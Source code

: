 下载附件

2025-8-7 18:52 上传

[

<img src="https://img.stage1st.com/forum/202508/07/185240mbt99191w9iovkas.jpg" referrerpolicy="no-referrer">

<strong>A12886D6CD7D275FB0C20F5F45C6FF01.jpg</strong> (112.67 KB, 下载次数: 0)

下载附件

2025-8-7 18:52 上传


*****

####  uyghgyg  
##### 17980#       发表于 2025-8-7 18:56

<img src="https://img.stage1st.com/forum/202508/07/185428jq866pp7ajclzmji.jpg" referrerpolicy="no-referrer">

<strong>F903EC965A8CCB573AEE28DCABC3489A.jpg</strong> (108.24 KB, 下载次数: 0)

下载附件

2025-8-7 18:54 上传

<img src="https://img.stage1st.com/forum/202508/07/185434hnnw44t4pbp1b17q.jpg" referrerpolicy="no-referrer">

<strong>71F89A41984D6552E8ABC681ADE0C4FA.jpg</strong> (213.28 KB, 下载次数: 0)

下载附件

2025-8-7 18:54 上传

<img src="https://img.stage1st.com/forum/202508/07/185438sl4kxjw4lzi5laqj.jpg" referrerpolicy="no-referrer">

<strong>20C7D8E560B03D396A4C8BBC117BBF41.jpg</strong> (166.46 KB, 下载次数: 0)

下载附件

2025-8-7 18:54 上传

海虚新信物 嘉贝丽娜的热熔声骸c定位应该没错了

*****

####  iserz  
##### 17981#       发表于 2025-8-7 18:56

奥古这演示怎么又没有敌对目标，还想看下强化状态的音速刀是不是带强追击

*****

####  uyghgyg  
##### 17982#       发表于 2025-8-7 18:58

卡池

Work item: Each line from the one that contains "海虚新信物 嘉贝丽娜的热熔声骸c定位应该没错了" to the end of the data should be set down exactly, both ends included.

Response box:
海虚新信物 嘉贝丽娜的热熔声骸c定位应该没错了

*****

####  iserz  
##### 17981#       发表于 2025-8-7 18:56

奥古这演示怎么又没有敌对目标，还想看下强化状态的音速刀是不是带强追击

*****

####  uyghgyg  
##### 17982#       发表于 2025-8-7 18:58

卡池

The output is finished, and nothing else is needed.